Task to complete ▸
Give all the data again exactly.

Saved data entries:
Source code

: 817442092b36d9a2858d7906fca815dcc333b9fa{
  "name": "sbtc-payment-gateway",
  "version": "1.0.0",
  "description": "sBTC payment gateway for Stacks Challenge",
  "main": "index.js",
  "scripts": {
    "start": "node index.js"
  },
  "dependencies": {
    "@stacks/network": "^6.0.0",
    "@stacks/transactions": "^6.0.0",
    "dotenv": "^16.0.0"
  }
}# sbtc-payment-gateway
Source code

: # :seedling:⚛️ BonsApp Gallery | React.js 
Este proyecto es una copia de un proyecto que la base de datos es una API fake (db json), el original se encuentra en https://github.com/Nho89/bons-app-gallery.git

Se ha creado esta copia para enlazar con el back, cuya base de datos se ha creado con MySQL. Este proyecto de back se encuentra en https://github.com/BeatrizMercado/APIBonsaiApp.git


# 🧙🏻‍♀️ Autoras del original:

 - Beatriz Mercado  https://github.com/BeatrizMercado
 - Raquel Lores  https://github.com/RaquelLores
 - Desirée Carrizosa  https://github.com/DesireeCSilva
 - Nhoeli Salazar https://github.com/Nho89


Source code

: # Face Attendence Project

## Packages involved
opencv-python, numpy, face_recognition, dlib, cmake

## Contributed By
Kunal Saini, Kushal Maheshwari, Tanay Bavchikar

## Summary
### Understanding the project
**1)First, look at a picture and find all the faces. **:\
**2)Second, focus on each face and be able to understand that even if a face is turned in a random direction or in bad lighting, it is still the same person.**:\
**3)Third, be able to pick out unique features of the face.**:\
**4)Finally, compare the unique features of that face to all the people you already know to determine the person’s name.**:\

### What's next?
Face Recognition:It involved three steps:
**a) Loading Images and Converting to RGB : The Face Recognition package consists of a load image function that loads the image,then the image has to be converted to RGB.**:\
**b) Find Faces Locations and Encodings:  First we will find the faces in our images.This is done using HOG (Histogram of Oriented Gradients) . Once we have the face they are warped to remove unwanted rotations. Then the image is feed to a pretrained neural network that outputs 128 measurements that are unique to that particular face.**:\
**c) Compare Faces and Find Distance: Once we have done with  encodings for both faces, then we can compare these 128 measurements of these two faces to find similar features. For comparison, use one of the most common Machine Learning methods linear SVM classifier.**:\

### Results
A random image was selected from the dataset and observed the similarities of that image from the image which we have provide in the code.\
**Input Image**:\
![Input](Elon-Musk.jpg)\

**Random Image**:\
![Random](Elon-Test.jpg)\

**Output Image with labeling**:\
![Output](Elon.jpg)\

Solved problem ▸
Source code

: 817442092b36d9a2858d7906fca815dcc333b9fa{
  "name": "sbtc-payment-gateway",
  "version": "1.0.0",
  "description": "sBTC payment gateway for Stacks Challenge",
  "main": "index.js",
  "scripts": {
    "start": "node index.js"
  },
  "dependencies": {
    "@stacks/network": "^6.0.0",
    "@stacks/transactions": "^6.0.0",
    "dotenv": "^16.0.0"
  }
}# sbtc-payment-gateway
Source code

: # :seedling:⚛️ BonsApp Gallery | React.js 
Este proyecto es una copia de un proyecto que la base de datos es una API fake (db json), el original se encuentra en https://github.com/Nho89/bons-app-gallery.git

Se ha creado esta copia para enlazar con el back, cuya base de datos se ha creado con MySQL. Este proyecto de back se encuentra en https://github.com/BeatrizMercado/APIBonsaiApp.git


# 🧙🏻‍♀️ Autoras del original:

 - Beatriz Mercado  https://github.com/BeatrizMercado
 - Raquel Lores  https://github.com/RaquelLores
 - Desirée Carrizosa  https://github.com/DesireeCSilva
 - Nhoeli Salazar https://github.com/Nho89


Source code

: # Face Attendence Project

## Packages involved
opencv-python, numpy, face_recognition, dlib, cmake

## Contributed By
Kunal Saini, Kushal Maheshwari, Tanay Bavchikar

## Summary
### Understanding the project
**1)First, look at a picture and find all the faces. **:\
**2)Second, focus on each face and be able to understand that even if a face is turned in a random direction or in bad lighting, it is still the same person.**:\
**3)Third, be able to pick out unique features of the face.**:\
**4)Finally, compare the unique features of that face to all the people you already know to determine the person’s name.**:\

### What's next?
Face Recognition:It involved three steps:
**a) Loading Images and Converting to RGB : The Face Recognition package consists of a load image function that loads the image,then the image has to be converted to RGB.**:\
**b) Find Faces Locations and Encodings:  First we will find the faces in our images.This is done using HOG (Histogram of Oriented Gradients) . Once we have the face they are warped to remove unwanted rotations. Then the image is feed to a pretrained neural network that outputs 128 measurements that are unique to that particular face.**:\
**c) Compare Faces and Find Distance: Once we have done with  encodings for both faces, then we can compare these 128 measurements of these two faces to find similar features. For comparison, use one of the most common Machine Learning methods linear SVM classifier.**:\

### Results
A random image was selected from the dataset and observed the similarities of that image from the image which we have provide in the code.\
**Input Image**:\
![Input](Elon-Musk.jpg)\

**Random Image**:\
![Random](Elon-Test.jpg)\

**Output Image with labeling**:\
![Output](Elon.jpg)\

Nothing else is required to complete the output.